The more things change, the more they stay the same.

Human nature has changed very little over these thousands of years.  We still do the same, in our society, and even with God – even though we don’t have to.

Why are we so prone to running from our sins, trying to hide them, deny them even to ourselves and to God – when we have a God that is ready and wanting to forgive us?

None of us are without sin, without thoughts and actions we regret, things we wish we hadn’t done.  We confess this every Sunday at the beginning of worship.  “If we say we have no sin we deceive ourselves and the truth is not in us,” taken from the first letter of John.

But do we allow the deep meaning of those words to enter our hearts?  Do we use those words to confront ourselves, to humble ourselves before one another and before the Lord?  Or do we say those words and try not to think about it too much, or run from them altogether?

The more things change, the more they stay the same.  Adam and Eve learned the hard way that we can’t hide from God, and it’s impossible to run from ourselves.  I wonder why, age after age, we have to remind ourselves of this?

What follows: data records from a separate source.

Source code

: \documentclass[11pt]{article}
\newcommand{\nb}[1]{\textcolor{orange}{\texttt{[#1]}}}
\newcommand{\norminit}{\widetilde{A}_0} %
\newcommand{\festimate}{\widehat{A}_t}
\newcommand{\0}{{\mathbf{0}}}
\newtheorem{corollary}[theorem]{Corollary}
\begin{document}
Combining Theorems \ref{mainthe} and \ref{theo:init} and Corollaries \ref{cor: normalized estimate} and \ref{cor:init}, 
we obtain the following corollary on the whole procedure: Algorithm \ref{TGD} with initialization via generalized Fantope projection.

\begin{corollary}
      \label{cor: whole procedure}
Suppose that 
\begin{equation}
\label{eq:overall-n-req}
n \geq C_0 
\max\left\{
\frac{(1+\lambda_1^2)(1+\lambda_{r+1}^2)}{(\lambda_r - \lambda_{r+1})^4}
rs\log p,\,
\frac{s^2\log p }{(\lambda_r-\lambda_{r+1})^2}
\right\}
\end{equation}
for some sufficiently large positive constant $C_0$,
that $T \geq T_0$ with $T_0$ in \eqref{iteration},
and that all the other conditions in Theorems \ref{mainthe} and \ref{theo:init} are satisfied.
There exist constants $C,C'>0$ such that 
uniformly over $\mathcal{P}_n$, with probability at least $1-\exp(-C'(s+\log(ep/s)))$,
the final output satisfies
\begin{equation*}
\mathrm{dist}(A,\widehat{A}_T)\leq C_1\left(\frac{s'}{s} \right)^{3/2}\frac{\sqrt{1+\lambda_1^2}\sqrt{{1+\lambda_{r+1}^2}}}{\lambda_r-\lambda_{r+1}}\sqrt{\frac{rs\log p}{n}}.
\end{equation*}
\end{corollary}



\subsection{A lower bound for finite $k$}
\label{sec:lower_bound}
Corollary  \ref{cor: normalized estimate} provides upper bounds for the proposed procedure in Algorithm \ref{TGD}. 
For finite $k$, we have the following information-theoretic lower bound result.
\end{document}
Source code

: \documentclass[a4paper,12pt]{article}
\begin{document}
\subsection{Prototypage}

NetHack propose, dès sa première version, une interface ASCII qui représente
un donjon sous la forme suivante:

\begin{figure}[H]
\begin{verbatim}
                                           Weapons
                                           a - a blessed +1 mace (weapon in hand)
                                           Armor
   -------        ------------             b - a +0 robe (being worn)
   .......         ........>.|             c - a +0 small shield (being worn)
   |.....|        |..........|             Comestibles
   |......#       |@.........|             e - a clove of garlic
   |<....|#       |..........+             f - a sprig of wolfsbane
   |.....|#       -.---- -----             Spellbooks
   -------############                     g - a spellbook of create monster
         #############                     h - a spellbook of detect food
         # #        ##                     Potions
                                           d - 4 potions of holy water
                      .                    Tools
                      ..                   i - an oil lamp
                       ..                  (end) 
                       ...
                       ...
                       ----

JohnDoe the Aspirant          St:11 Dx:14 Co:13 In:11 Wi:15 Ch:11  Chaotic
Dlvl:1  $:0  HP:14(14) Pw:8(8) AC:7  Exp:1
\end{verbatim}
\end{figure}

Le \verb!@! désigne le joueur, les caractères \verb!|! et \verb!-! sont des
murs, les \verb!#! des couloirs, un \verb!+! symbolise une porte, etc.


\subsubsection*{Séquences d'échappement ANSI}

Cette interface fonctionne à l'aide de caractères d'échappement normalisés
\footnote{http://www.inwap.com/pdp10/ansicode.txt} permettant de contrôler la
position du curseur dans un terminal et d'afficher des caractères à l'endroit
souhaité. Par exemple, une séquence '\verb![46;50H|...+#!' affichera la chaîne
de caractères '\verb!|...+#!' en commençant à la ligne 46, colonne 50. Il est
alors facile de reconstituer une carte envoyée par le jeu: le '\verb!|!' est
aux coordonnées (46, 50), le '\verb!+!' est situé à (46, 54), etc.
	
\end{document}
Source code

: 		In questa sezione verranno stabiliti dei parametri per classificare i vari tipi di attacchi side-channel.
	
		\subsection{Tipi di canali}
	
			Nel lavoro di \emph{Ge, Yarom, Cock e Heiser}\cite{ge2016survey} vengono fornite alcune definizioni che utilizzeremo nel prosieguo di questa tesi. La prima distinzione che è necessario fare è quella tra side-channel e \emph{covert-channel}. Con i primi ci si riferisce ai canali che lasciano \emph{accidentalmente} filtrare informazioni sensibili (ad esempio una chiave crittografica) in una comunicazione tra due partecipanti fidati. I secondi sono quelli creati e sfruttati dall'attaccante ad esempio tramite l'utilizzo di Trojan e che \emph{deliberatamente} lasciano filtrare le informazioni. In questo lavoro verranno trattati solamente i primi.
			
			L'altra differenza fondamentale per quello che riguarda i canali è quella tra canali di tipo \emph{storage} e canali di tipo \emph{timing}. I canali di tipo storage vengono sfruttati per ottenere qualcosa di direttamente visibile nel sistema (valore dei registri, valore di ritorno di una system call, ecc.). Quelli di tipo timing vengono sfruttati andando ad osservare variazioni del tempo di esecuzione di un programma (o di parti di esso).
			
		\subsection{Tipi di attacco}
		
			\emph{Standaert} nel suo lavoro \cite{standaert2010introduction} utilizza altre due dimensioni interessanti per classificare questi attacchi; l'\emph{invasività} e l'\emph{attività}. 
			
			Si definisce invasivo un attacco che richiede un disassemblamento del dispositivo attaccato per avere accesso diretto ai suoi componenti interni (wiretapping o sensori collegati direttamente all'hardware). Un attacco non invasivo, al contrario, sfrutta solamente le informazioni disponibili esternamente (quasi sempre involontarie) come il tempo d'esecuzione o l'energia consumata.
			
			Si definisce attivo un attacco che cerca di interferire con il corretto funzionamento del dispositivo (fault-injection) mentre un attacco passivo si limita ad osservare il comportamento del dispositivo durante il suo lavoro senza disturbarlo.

Why do we run and hide, when through Jesus Christ we have forgiveness of ALL our sins and the gift of eternal life?

As we heard in our second reading, “we know that the One who raised the Lord Jesus will raise us also with Jesus.” And, “For we know that if the earthly tent we live in is destroyed, we have a building from God, a house not made with hands, eternal in the heavens.”

What wonderful words.  What wonderful promises.

They should make us unafraid to say, “Yes, I made this mistake.  I was WRONG.  I’m sorry.  Please forgive me.”

But just because the promises should make us unafraid, doesn’t mean they do.  Because – the more things change, the more they stay the same.

When most of us think of the story of The Fall, we think of disobedience – the first sin – but perhaps a large part of it is also DENIAL.

Not the kind of denial that is the deep psychological inability to see something – the denial that is the cover up of what we know is wrong.

Political careers, stardom, and even everyday relationships are killed by that kind of denial – it’s been happening since Adam and Eve.

And it’s a shame, because it doesn’t have to be.

For just as “the more things change, the more they stay the same,” is true of our fallen nature – the more things stay the same is also true of God’s natureforgiveness, given to us through Jesus Christ.